O meu marido regressou da sua “viagem de trabalho” de quinze dias com um bronzeado, um perfume caro e uma pulseira de hotel escondida debaixo da manga… Mas quando deslizei a pasta amarela
O meu marido regressou da sua “viagem de trabalho” de quinze dias com um bronzeado, um perfume caro e uma pulseira de hotel escondida debaixo da manga… Mas quando deslizei a pasta amarela pela mesa da cozinha e perguntei: “Sabes que doença tem a Camila?”, o seu sorriso desapareceu como o de um homem que finalmente descobriu a verdade.

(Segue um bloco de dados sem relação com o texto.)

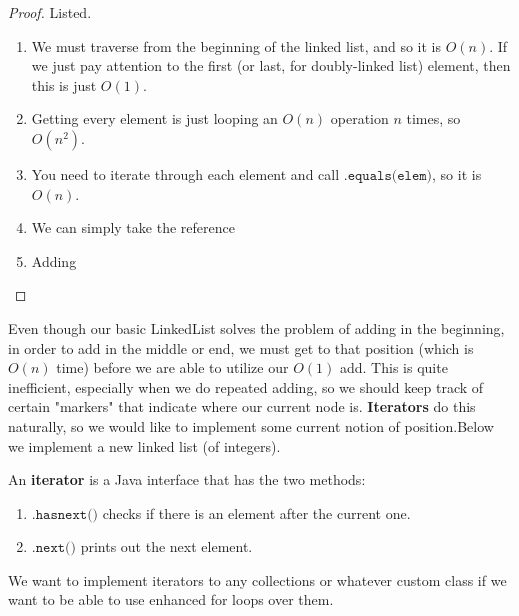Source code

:   \begin{proof}
  Listed. 
  \begin{enumerate}
      \item We must traverse from the beginning of the linked list, and so it is $O(n)$. If we just pay attention to the first (or last, for doubly-linked list) element, then this is just $O(1)$. 
      \item Getting every element is just looping an $O(n)$ operation $n$ times, so $O(n^2)$. 
      \item You need to iterate through each element and call $\texttt{.equals(elem)}$, so it is $O(n)$. 
      \item We can simply take the reference 
      \item Adding 
  \end{enumerate}
  \end{proof}

  Even though our basic LinkedList solves the problem of adding in the beginning, in order to add in the middle or end, we must get to that position (which is $O(n)$ time) before we are able to utilize our $O(1)$ add. This is quite inefficient, especially when we do repeated adding, so we should keep track of certain "markers" that indicate where our current node is. \textbf{Iterators} do this naturally, so we would like to implement some current notion of position.Below we implement a new linked list (of integers). 

  \begin{definition}[Iterator]
  An \textbf{iterator} is a Java interface that has the two methods: 
  \begin{enumerate}
      \item $\texttt{.hasnext()}$ checks if there is an element after the current one. 
      \item $\texttt{.next()}$ prints out the next element. 
  \end{enumerate}
  We want to implement iterators to any collections or whatever custom class if we want to be able to use enhanced for loops over them. 
  \end{definition}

Diego entrou em casa como um homem que regressava de negócios, não de uma traição.

Tinha o rosto queimado pelo sol, uma mala de marca e a calma confiança de quem acreditava que a sua mulher estaria demasiado magoada para fazer perguntas. Inclinou-se e beijou-me a testa como se não tivesse desaparecido durante quinze dias com outra mulher.
“Amor”, disse ele, pousando as chaves na mesa da cozinha, “foi uma viagem de trabalho complicada.”
Sentei-me à sua frente sem maquilhagem, sem gritos e sem lágrimas.
Apenas café frio.
O seu laptop aberto.
E uma pasta amarela ao lado da minha mão.
O meu nome é Mariana e, durante anos, acreditei que tinha um bom casamento. Não perfeito, mas real. Tínhamos uma filha chamada Sofia, uma casa cheia de desenhos escolares e listas de compras, e uma vida que eu julgava ter sido construída com base na confiança comum.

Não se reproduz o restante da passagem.